### [Your goal]
Among the records below, one line contains "https://github.com/yohasebe/wp2txt/"; copy that line and all that follow it, exactly as written.

### [Records from a collection]
%%
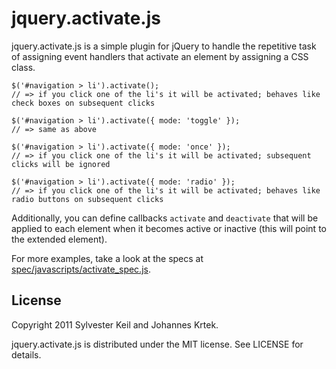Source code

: jquery.activate.js
==================

jquery.activate.js is a simple plugin for jQuery to handle the repetitive
task of assigning event handlers that activate an element by assigning a
CSS class.

    $('#navigation > li').activate();
    // => if you click one of the li's it will be activated; behaves like check boxes on subsequent clicks

    $('#navigation > li').activate({ mode: 'toggle' });
    // => same as above
    
    $('#navigation > li').activate({ mode: 'once' });
    // => if you click one of the li's it will be activated; subsequent clicks will be ignored
    
    $('#navigation > li').activate({ mode: 'radio' });
    // => if you click one of the li's it will be activated; behaves like radio buttons on subsequent clicks

Additionally, you can define callbacks `activate` and `deactivate` that will
be applied to each element when it becomes active or inactive (this will
point to the extended element).

For more examples, take a look at the specs at
[spec/javascripts/activate_spec.js](https://github.com/inukshuk/jquery.activate.js/blob/spec/javascripts/activate_spec.js).

License
-------

Copyright 2011 Sylvester Keil and Johannes Krtek.

jquery.activate.js is distributed under the MIT license. See LICENSE for
details.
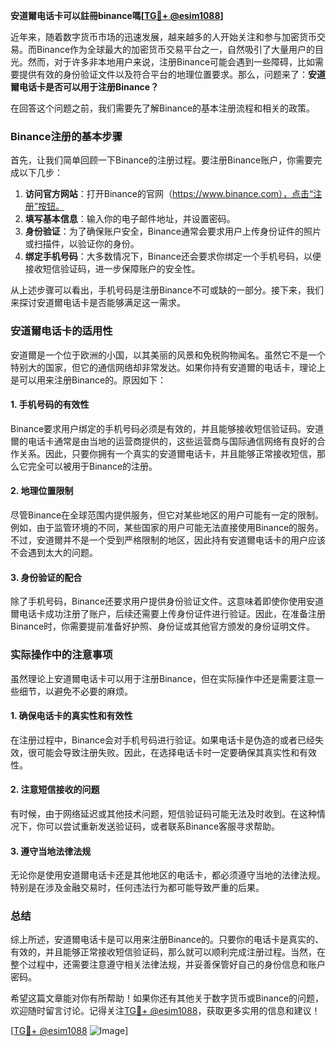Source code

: **安道爾电话卡可以註冊binance嗎[[TG💪+ @esim1088](https://t.me/s/esim1088)]**

近年来，随着数字货币市场的迅速发展，越来越多的人开始关注和参与加密货币交易。而Binance作为全球最大的加密货币交易平台之一，自然吸引了大量用户的目光。然而，对于许多非本地用户来说，注册Binance可能会遇到一些障碍，比如需要提供有效的身份验证文件以及符合平台的地理位置要求。那么，问题来了：**安道爾电话卡是否可以用于注册Binance？**

在回答这个问题之前，我们需要先了解Binance的基本注册流程和相关的政策。

### Binance注册的基本步骤

首先，让我们简单回顾一下Binance的注册过程。要注册Binance账户，你需要完成以下几步：

1. **访问官方网站**：打开Binance的官网（https://www.binance.com），点击“注册”按钮。
2. **填写基本信息**：输入你的电子邮件地址，并设置密码。
3. **身份验证**：为了确保账户安全，Binance通常会要求用户上传身份证件的照片或扫描件，以验证你的身份。
4. **绑定手机号码**：大多数情况下，Binance还会要求你绑定一个手机号码，以便接收短信验证码，进一步保障账户的安全性。

从上述步骤可以看出，手机号码是注册Binance不可或缺的一部分。接下来，我们来探讨安道爾电话卡是否能够满足这一需求。

### 安道爾电话卡的适用性

安道爾是一个位于欧洲的小国，以其美丽的风景和免税购物闻名。虽然它不是一个特别大的国家，但它的通信网络却非常发达。如果你持有安道爾的电话卡，理论上是可以用来注册Binance的。原因如下：

#### 1. 手机号码的有效性
Binance要求用户绑定的手机号码必须是有效的，并且能够接收短信验证码。安道爾的电话卡通常是由当地的运营商提供的，这些运营商与国际通信网络有良好的合作关系。因此，只要你拥有一个真实的安道爾电话卡，并且能够正常接收短信，那么它完全可以被用于Binance的注册。

#### 2. 地理位置限制
尽管Binance在全球范围内提供服务，但它对某些地区的用户可能有一定的限制。例如，由于监管环境的不同，某些国家的用户可能无法直接使用Binance的服务。不过，安道爾并不是一个受到严格限制的地区，因此持有安道爾电话卡的用户应该不会遇到太大的问题。

#### 3. 身份验证的配合
除了手机号码，Binance还要求用户提供身份验证文件。这意味着即使你使用安道爾电话卡成功注册了账户，后续还需要上传身份证件进行验证。因此，在准备注册Binance时，你需要提前准备好护照、身份证或其他官方颁发的身份证明文件。

### 实际操作中的注意事项

虽然理论上安道爾电话卡可以用于注册Binance，但在实际操作中还是需要注意一些细节，以避免不必要的麻烦。

#### 1. 确保电话卡的真实性和有效性
在注册过程中，Binance会对手机号码进行验证。如果电话卡是伪造的或者已经失效，很可能会导致注册失败。因此，在选择电话卡时一定要确保其真实性和有效性。

#### 2. 注意短信接收的问题
有时候，由于网络延迟或其他技术问题，短信验证码可能无法及时收到。在这种情况下，你可以尝试重新发送验证码，或者联系Binance客服寻求帮助。

#### 3. 遵守当地法律法规
无论你是使用安道爾电话卡还是其他地区的电话卡，都必须遵守当地的法律法规。特别是在涉及金融交易时，任何违法行为都可能导致严重的后果。

### 总结

综上所述，安道爾电话卡是可以用来注册Binance的。只要你的电话卡是真实的、有效的，并且能够正常接收短信验证码，那么就可以顺利完成注册过程。当然，在整个过程中，还需要注意遵守相关法律法规，并妥善保管好自己的身份信息和账户密码。

希望这篇文章能对你有所帮助！如果你还有其他关于数字货币或Binance的问题，欢迎随时留言讨论。记得关注[TG💪+ @esim1088](https://t.me/s/esim1088)，获取更多实用的信息和建议！

[[TG💪+ @esim1088](https://t.me/s/esim1088) ![Image](https://i.postimg.cc/4NQfJmqS/Snipaste-2025-05-13-00-14-12.png)]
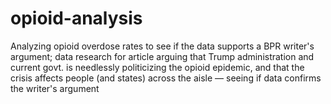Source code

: # opioid-analysis
Analyzing opioid overdose rates to see if the data supports a BPR writer's argument; data research for article arguing that Trump administration and current govt. is needlessly politicizing the opioid epidemic, and that the crisis affects people (and states) across the aisle — seeing if data confirms the writer's argument
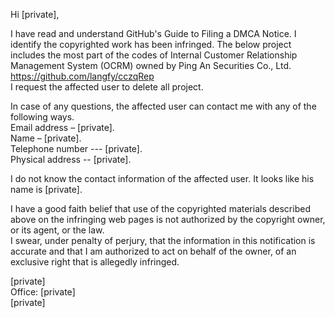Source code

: Hi [private],  

I have read and understand GitHub's Guide to Filing a DMCA Notice. I identify the copyrighted work has been infringed.
The below project includes the most part of the codes of Internal Customer Relationship Management System (OCRM) owned by Ping An Securities Co., Ltd.   
https://github.com/langfy/cczqRep  
I request the affected user to delete all project.

In case of any questions, the affected user can contact me with any of the following ways.  
Email address – [private].  
Name – [private].  
Telephone number --- [private].  
Physical address -- [private].  

I do not know the contact information of the affected user. It looks like his name is [private].

I have a good faith belief that use of the copyrighted materials described above on the infringing web pages is not authorized by the copyright owner, or its agent, or the law.  
I swear, under penalty of perjury, that the information in this notification is accurate and that I am authorized to act on behalf of the owner, of an exclusive right that is allegedly infringed.

[private]  
Office: [private]  
[private]

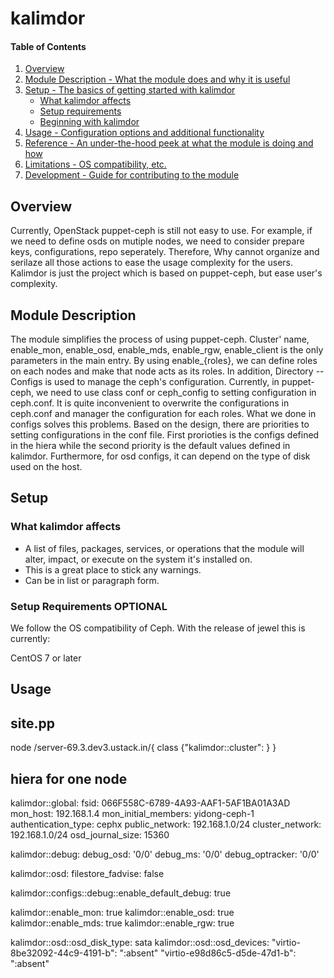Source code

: # kalimdor

#### Table of Contents

1. [Overview](#overview)
2. [Module Description - What the module does and why it is useful](#module-description)
3. [Setup - The basics of getting started with kalimdor](#setup)
    * [What kalimdor affects](#what-kalimdor-affects)
    * [Setup requirements](#setup-requirements)
    * [Beginning with kalimdor](#beginning-with-kalimdor)
4. [Usage - Configuration options and additional functionality](#usage)
5. [Reference - An under-the-hood peek at what the module is doing and how](#reference)
5. [Limitations - OS compatibility, etc.](#limitations)
6. [Development - Guide for contributing to the module](#development)

## Overview

Currently, OpenStack puppet-ceph is still not easy to use. For example, if we need
to define osds on mutiple nodes, we need to consider prepare keys, configurations,
repo seperately. Therefore, Why cannot organize and serilaze all those actions to
ease the usage complexity for the users. Kalimdor is just the project which is based
on puppet-ceph, but ease user's complexity.

## Module Description

The module simplifies the process of using puppet-ceph. Cluster' name, enable_mon,
enable_osd, enable_mds, enable_rgw, enable_client is the only parameters in the
main entry. By using enable_{roles}, we can define roles on each nodes and make that
node acts as its roles.
In addition, Directory -- Configs is used to manage the ceph's configuration. Currently,
in puppet-ceph, we need to use class conf or ceph_config to setting configuration in
ceph.conf. It is quite inconvenient to overwrite the configurations in ceph.conf and
manager the configuration for each roles. What we done in configs solves this problems.
Based on the design, there are priorities to setting configurations in the conf file.
First prorioties is the configs defined in the hiera while the second priority is the
default values defined in kalimdor. Furthermore, for osd configs, it can depend on the
type of disk used on the host.

## Setup

### What kalimdor affects

* A list of files, packages, services, or operations that the module will alter,
  impact, or execute on the system it's installed on.
* This is a great place to stick any warnings.
* Can be in list or paragraph form.

### Setup Requirements **OPTIONAL**
We follow the OS compatibility of Ceph. With the release of jewel this is currently:

CentOS 7 or later

## Usage

site.pp
-------

node /server-69.3.dev3.ustack.in/{
    class {"kalimdor::cluster": }
}

hiera for one node
-------

kalimdor::global:
  fsid: 066F558C-6789-4A93-AAF1-5AF1BA01A3AD
  mon_host: 192.168.1.4
  mon_initial_members: yidong-ceph-1
  authentication_type: cephx 
  public_network: 192.168.1.0/24
  cluster_network: 192.168.1.0/24
  osd_journal_size: 15360

kalimdor::debug:
  debug_osd: '0/0'
  debug_ms:  '0/0'
  debug_optracker: '0/0'

kalimdor::osd:
  filestore_fadvise: false

kalimdor::configs::debug::enable_default_debug: true

kalimdor::enable_mon: true
kalimdor::enable_osd: true
kalimdor::enable_mds: true
kalimdor::enable_rgw: true

kalimdor::osd::osd_disk_type: sata
kalimdor::osd::osd_devices:
  "virtio-8be32092-44c9-4191-b": ":absent"
  "virtio-e98d86c5-d5de-47d1-b": ":absent"
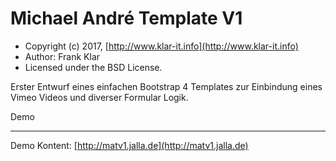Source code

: Michael André Template V1
=========================

* Copyright (c) 2017, [http://www.klar-it.info](http://www.klar-it.info)
* Author: Frank Klar
* Licensed under the BSD License.

Erster Entwurf eines einfachen Bootstrap 4 Templates zur Einbindung eines Vimeo Videos und diverser Formular Logik.

Demo
____

Demo Kontent: [http://matv1.jalla.de](http://matv1.jalla.de)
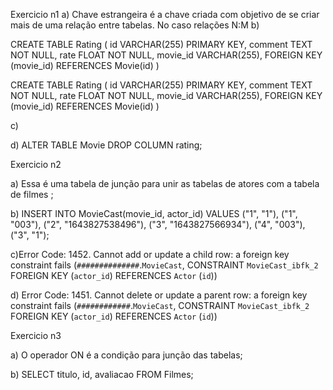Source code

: Exercicio n1 
a) Chave estrangeira é a chave criada com objetivo de se criar mais de uma relação entre tabelas.
No caso relações N:M
b)

CREATE TABLE Rating (
		id VARCHAR(255) PRIMARY KEY,
    comment TEXT NOT NULL,
		rate FLOAT NOT NULL,
    movie_id VARCHAR(255),
    FOREIGN KEY (movie_id) REFERENCES Movie(id)
)

CREATE TABLE Rating (
		id VARCHAR(255) PRIMARY KEY,
    comment TEXT NOT NULL,
		rate FLOAT NOT NULL,
    movie_id VARCHAR(255),
    FOREIGN KEY (movie_id) REFERENCES Movie(id)
)

c) 

d) ALTER TABLE Movie DROP COLUMN rating;

Exercicio n2

a) Essa é uma tabela de junção para unir as tabelas de atores com a tabela de filmes ;

b) INSERT INTO MovieCast(movie_id, actor_id)
VALUES ("1", "1"), ("1", "003"), ("2", "1643827538496"), ("3", "1643827566934"), ("4", "003"), ("3", "1"); 

c)Error Code: 1452. Cannot add or update a child row: a foreign key constraint fails (`##############`.`MovieCast`, CONSTRAINT `MovieCast_ibfk_2` FOREIGN KEY (`actor_id`) REFERENCES `Actor` (`id`))

d) Error Code: 1451. Cannot delete or update a parent row: a foreign key constraint fails (`############`.`MovieCast`, CONSTRAINT `MovieCast_ibfk_2` FOREIGN KEY (`actor_id`) REFERENCES `Actor` (`id`))

Exercicio n3 

a) O operador ON é a condição para junção das tabelas;

b) SELECT titulo, id, avaliacao FROM Filmes;

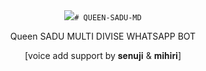 <div align="center" class= "main"> 
  <img src="https://i.ibb.co/h8fkrRF/In-Shot-20241129-183242921.jpg"

    
    # QUEEN-SADU-MD
Queen SADU MULTI DIVISE WHATSAPP BOT 



[voice add support by 𝐬𝐞𝐧𝐮𝐣𝐢 & 𝐦𝐢𝐡𝐢𝐫𝐢]

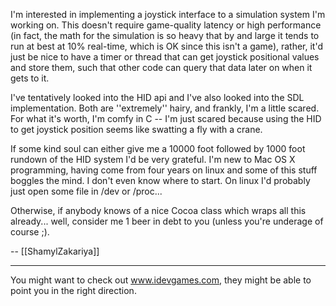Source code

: I'm interested in implementing a joystick interface to a simulation system I'm working on. This doesn't require game-quality latency or high performance (in fact, the math for the simulation is so heavy that by and large it tends to run at best at 10% real-time, which is OK since this isn't a game), rather, it'd just be nice to have a timer or thread that can get joystick positional values and store them, such that other code can query that data later on when it gets to it.

I've tentatively looked into the HID api and I've also looked into the SDL implementation. Both are ''extremely'' hairy, and frankly, I'm a little scared. For what it's worth, I'm comfy in C -- I'm just scared because using the HID to get joystick position seems like swatting a fly with a crane.

If some kind soul can either give me a 10000 foot followed by 1000 foot rundown of the HID system I'd be very grateful. I'm new to Mac OS X programming, having come from four years on linux and some of this stuff boggles the mind. I don't even know where to start. On linux I'd probably just open some file in /dev or /proc...

Otherwise, if anybody knows of a nice Cocoa class which wraps all this already... well, consider me 1 beer in debt to you (unless you're underage of course ;).

-- [[ShamylZakariya]]


----
You might want to check out www.idevgames.com, they might be able to point you in the right direction.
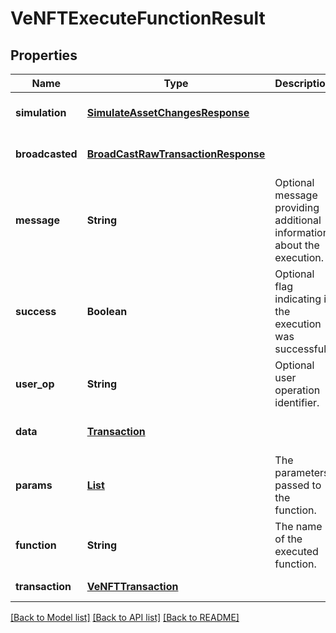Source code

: # VeNFTExecuteFunctionResult
## Properties

| Name | Type | Description | Notes |
|------------ | ------------- | ------------- | -------------|
| **simulation** | [**SimulateAssetChangesResponse**](SimulateAssetChangesResponse.md) |  | [optional] [default to null] |
| **broadcasted** | [**BroadCastRawTransactionResponse**](BroadCastRawTransactionResponse.md) |  | [optional] [default to null] |
| **message** | **String** | Optional message providing additional information about the execution. | [optional] [default to null] |
| **success** | **Boolean** | Optional flag indicating if the execution was successful. | [optional] [default to null] |
| **user\_op** | **String** | Optional user operation identifier. | [optional] [default to null] |
| **data** | [**Transaction**](Transaction.md) |  | [optional] [default to null] |
| **params** | [**List**](AnyType.md) | The parameters passed to the function. | [default to null] |
| **function** | **String** | The name of the executed function. | [default to null] |
| **transaction** | [**VeNFTTransaction**](VeNFTTransaction.md) |  | [default to null] |

[[Back to Model list]](../README.md#documentation-for-models) [[Back to API list]](../README.md#documentation-for-api-endpoints) [[Back to README]](../README.md)

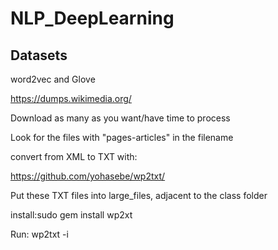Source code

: # NLP_DeepLearning

## Datasets

word2vec and Glove

https://dumps.wikimedia.org/

Download as many as you want/have time to process

Look for the files with "pages-articles" in the filename

convert from XML to TXT with:

https://github.com/yohasebe/wp2txt/

Put these TXT files into large_files, adjacent to the class folder

install:sudo gem install wp2xt

Run: wp2txt -i <filename>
%%
### [Final answer]
https://github.com/yohasebe/wp2txt/

Put these TXT files into large_files, adjacent to the class folder

install:sudo gem install wp2xt

Run: wp2txt -i <filename>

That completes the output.